David Desgouilles n’a pas seulement un talent certain de conteur, il a aussi beaucoup d’audace. Pourquoi s’obstiner à écrire de la politique-fiction quand les événements quotidiens ressemblent de plus en plus à des séries ? Quand un jeune policier turc accoutré en Men in Black tire plusieurs balles dans le dos d’un ambassadeur russe lors d’un vernissage à Ankara, lorsque Trump remporte la présidentielle américaine, ou que Fillon terrasse Juppé et Sarkozy aux primaires de la droite, la fiction a du pain sur la planche. Mais justement, comme son premier opus Le Bruit de la douche, Dérapage, le dernier roman de notre blogueur franc-comtois, s’inspire de faits relatés dans les journaux pour raconter une histoire dense et haletante flirtant avec la parodie. C’est gros, mais ça marche !
L’intrigue part d’un petit rien, l’une de ces sorties qu’on appelle désormais « dérapages » : croyant le débat télévisé terminé et son micro coupé, le chroniqueur Stéphane Letourneur adresse une remarque grivoise à une femme politique. En quelques heures, il devient l’homme le plus recherché de l’Hexagone et trouve refuge dans ce pays de cocagne qu’est la Franche-Comté. Quelques jours après cette mésaventure, Nicolas Sarkozy se fait kidnapper… Le rapport entre ces deux faits ? Par un concours de circonstances qui ravira à la fois les fans de Retour vers le futur et les abonnés de Mediapart, Desgouilles offre à son héros Letourneur l’occasion de se racheter.

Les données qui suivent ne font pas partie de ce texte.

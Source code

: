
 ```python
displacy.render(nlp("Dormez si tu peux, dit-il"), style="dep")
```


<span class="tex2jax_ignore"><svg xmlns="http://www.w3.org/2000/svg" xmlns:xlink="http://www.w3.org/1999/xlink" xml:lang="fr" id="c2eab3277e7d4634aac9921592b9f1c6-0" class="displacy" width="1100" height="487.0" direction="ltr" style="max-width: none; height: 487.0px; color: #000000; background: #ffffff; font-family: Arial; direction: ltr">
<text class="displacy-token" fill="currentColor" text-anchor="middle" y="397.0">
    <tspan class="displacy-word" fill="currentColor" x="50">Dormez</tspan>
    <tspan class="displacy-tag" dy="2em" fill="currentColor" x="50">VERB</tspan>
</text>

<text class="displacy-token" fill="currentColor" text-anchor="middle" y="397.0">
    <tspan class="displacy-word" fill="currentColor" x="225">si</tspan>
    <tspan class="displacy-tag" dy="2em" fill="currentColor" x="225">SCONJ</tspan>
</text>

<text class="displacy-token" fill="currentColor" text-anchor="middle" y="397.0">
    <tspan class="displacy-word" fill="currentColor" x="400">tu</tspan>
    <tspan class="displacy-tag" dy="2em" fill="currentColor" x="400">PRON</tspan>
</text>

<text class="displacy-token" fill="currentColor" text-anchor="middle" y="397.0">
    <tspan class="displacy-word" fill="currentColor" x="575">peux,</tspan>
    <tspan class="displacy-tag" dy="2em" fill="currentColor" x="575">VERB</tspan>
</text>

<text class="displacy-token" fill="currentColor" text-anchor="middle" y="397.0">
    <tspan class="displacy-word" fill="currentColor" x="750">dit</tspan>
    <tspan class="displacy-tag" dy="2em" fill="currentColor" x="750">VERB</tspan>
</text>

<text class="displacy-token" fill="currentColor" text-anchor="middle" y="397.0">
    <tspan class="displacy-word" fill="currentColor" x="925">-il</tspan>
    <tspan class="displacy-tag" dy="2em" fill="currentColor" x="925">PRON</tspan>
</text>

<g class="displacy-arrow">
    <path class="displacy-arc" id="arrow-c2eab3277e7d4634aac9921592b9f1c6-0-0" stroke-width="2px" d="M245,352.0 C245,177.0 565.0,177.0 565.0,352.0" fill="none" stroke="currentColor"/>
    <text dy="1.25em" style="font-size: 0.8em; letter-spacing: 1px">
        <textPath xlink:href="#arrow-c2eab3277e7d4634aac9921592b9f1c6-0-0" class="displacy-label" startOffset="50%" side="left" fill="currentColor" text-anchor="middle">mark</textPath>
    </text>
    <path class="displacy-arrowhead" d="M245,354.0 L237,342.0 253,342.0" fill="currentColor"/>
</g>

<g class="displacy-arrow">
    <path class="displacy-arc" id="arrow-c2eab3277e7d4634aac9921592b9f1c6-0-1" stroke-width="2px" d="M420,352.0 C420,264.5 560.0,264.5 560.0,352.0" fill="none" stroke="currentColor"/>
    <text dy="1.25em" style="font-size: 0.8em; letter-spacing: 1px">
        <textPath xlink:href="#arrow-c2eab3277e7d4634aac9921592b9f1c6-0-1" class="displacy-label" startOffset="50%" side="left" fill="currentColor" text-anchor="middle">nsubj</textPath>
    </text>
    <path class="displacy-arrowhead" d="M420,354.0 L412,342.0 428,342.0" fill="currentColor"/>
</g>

Cela dit, le plus intéressant est moins l’intrigue du roman que la vision du monde de son auteur. Chez Desgouilles, Paris est une banlieue de la Franche-Comté et l’univers un monde de femmes. C’est par elles que tout arrive. Les hommes – au Sofitel de New York dans Le Bruit de la douche ou sur un plateau de télé dans Dérapage – ne sont que les esclaves d’une libido qui les mène à leur perte. Face à une femme de chambre ou à une femme politique, dès qu’ils se croient protégés par un micro coupé ou une porte fermée, les mâles y vont sans réfléchir, oubliant carrière et famille. Les femmes, quand elles ne font pas figure d’Ève poussant Adam au péché, y sont des êtres d’exception maîtres de leurs émotions.
Poussons un peu la psychanalyse de bazar. Dans les romans de Desgouilles, les hommes s’apparentent à des enfants sauvés par les mères. David, puisque nous sommes amis, cette séance ne te coûtera que 300 euros…
David Desgouilles, Dérapage, éditions du Rocher, janvier 2017.